Dax’s imagination was way too vivid, and the image of Celeste, standing beautifully nude before him, was crystal clear. Would the real thing be better than the fantasy? Oh, yeah, he knew it would. But would he ever see her that way? Would he ever see her again at all?
“You changed clothes in the middle,” Monique said to Ryan, and he nodded.
“Yeah, I did.”
“How?” Dax asked, realizing he needed to pay attention to any insight Ryan could offer.
“The same way I moved from one place to another. I thought about what I wanted to wear, and my clothing changed.”
“Just like that?” Dax asked.
Ryan nodded. “Pretty much. Really, there wasn’t anything to it. I thought about it, and I changed.”

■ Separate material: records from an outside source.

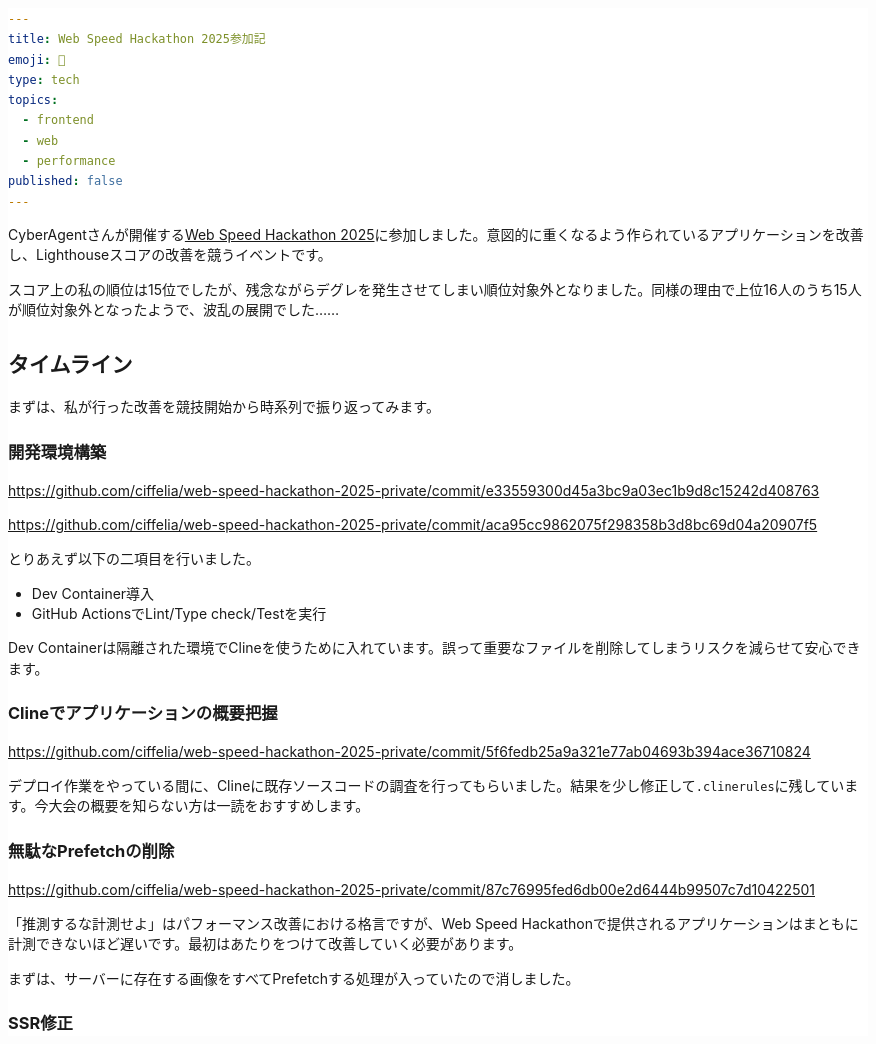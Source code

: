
 ```yaml
---
title: Web Speed Hackathon 2025参加記
emoji: 💨
type: tech
topics:
  - frontend
  - web
  - performance
published: false
---
```


CyberAgentさんが開催する[Web Speed Hackathon 2025](https://cyberagent.connpass.com/event/338797/)に参加しました。意図的に重くなるよう作られているアプリケーションを改善し、Lighthouseスコアの改善を競うイベントです。

スコア上の私の順位は15位でしたが、残念ながらデグレを発生させてしまい順位対象外となりました。同様の理由で上位16人のうち15人が順位対象外となったようで、波乱の展開でした……

## タイムライン

まずは、私が行った改善を競技開始から時系列で振り返ってみます。

### 開発環境構築

https://github.com/ciffelia/web-speed-hackathon-2025-private/commit/e33559300d45a3bc9a03ec1b9d8c15242d408763

https://github.com/ciffelia/web-speed-hackathon-2025-private/commit/aca95cc9862075f298358b3d8bc69d04a20907f5

とりあえず以下の二項目を行いました。

- Dev Container導入
- GitHub ActionsでLint/Type check/Testを実行

Dev Containerは隔離された環境でClineを使うために入れています。誤って重要なファイルを削除してしまうリスクを減らせて安心できます。

### Clineでアプリケーションの概要把握

https://github.com/ciffelia/web-speed-hackathon-2025-private/commit/5f6fedb25a9a321e77ab04693b394ace36710824

デプロイ作業をやっている間に、Clineに既存ソースコードの調査を行ってもらいました。結果を少し修正して`.clinerules`に残しています。今大会の概要を知らない方は一読をおすすめします。

### 無駄なPrefetchの削除

https://github.com/ciffelia/web-speed-hackathon-2025-private/commit/87c76995fed6db00e2d6444b99507c7d10422501

「推測するな計測せよ」はパフォーマンス改善における格言ですが、Web Speed Hackathonで提供されるアプリケーションはまともに計測できないほど遅いです。最初はあたりをつけて改善していく必要があります。

まずは、サーバーに存在する画像をすべてPrefetchする処理が入っていたので消しました。

### SSR修正

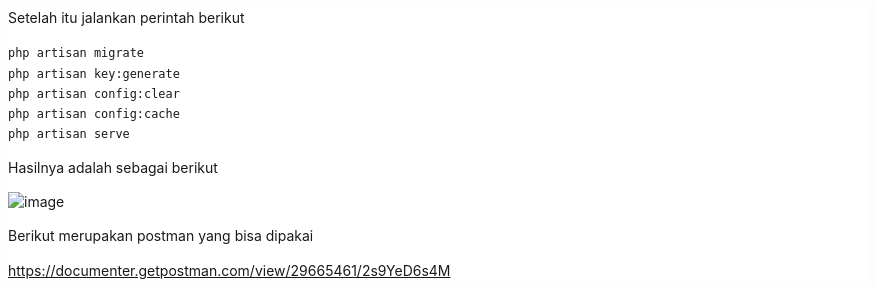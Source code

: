 Setelah itu jalankan perintah berikut 
```
php artisan migrate
php artisan key:generate
php artisan config:clear
php artisan config:cache
php artisan serve
```

Hasilnya adalah sebagai berikut 

![image](https://github.com/Caknoooo/ams-laravel-restful-api/assets/92671053/c2574f9b-7d00-4476-9ced-3cdb32f8642b)

Berikut merupakan postman yang bisa dipakai 

https://documenter.getpostman.com/view/29665461/2s9YeD6s4M
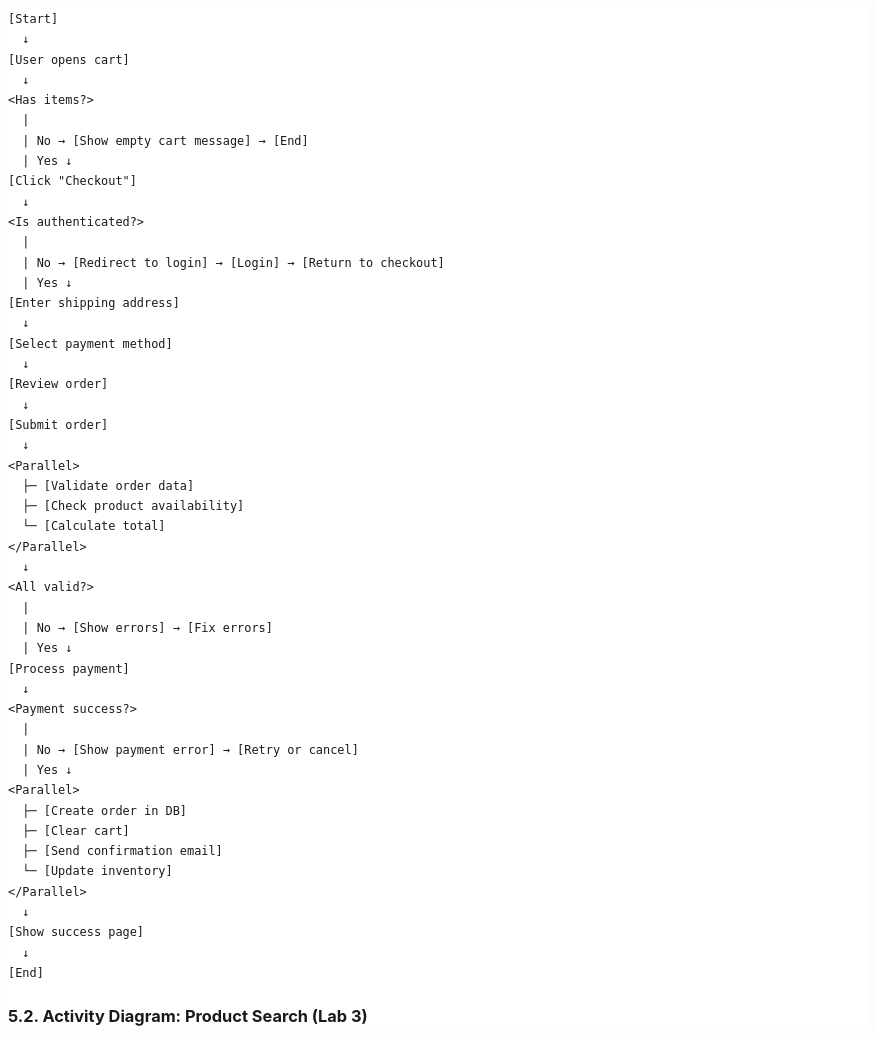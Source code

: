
 ```
[Start] 
  ↓
[User opens cart]
  ↓
<Has items?>
  |
  | No → [Show empty cart message] → [End]
  | Yes ↓
[Click "Checkout"]
  ↓
<Is authenticated?>
  |
  | No → [Redirect to login] → [Login] → [Return to checkout]
  | Yes ↓
[Enter shipping address]
  ↓
[Select payment method]
  ↓
[Review order]
  ↓
[Submit order]
  ↓
<Parallel>
  ├─ [Validate order data]
  ├─ [Check product availability]
  └─ [Calculate total]
</Parallel>
  ↓
<All valid?>
  |
  | No → [Show errors] → [Fix errors]
  | Yes ↓
[Process payment]
  ↓
<Payment success?>
  |
  | No → [Show payment error] → [Retry or cancel]
  | Yes ↓
<Parallel>
  ├─ [Create order in DB]
  ├─ [Clear cart]
  ├─ [Send confirmation email]
  └─ [Update inventory]
</Parallel>
  ↓
[Show success page]
  ↓
[End]
```

### 5.2. Activity Diagram: Product Search (Lab 3)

“I remember you went from jeans and a T-shirt to a tuxedo right in front of me,” Monique said, and her husband smiled.
“Yeah, I remember that night.”
Dax shook his head. None of this was adding up. “But you changed clothes based on where you were going, what you were doing or who you were seeing, right? I mean, you picked clothing to go with whatever you had going on, didn’t you?”
“Yeah,” Ryan agreed.
“Celeste came with Prissy and went with her to the hospital, and then she spent time with me back at the house. And the whole time she wore that same gown. Don’t you think that if she could control what she was wearing, she’d have picked something different than a nightgown? And it wasn’t because she died in it, because she obviously died in that jeans and tank top that she wore last time.”
“Maybe it was because she knew she was going to be sleeping while she was here,” Tristan said with a smirk, then held up his palms when Dax glared at him. “Hey, I worked all day and hauled furniture all night, forgive me if I’m leaning toward sarcasm.”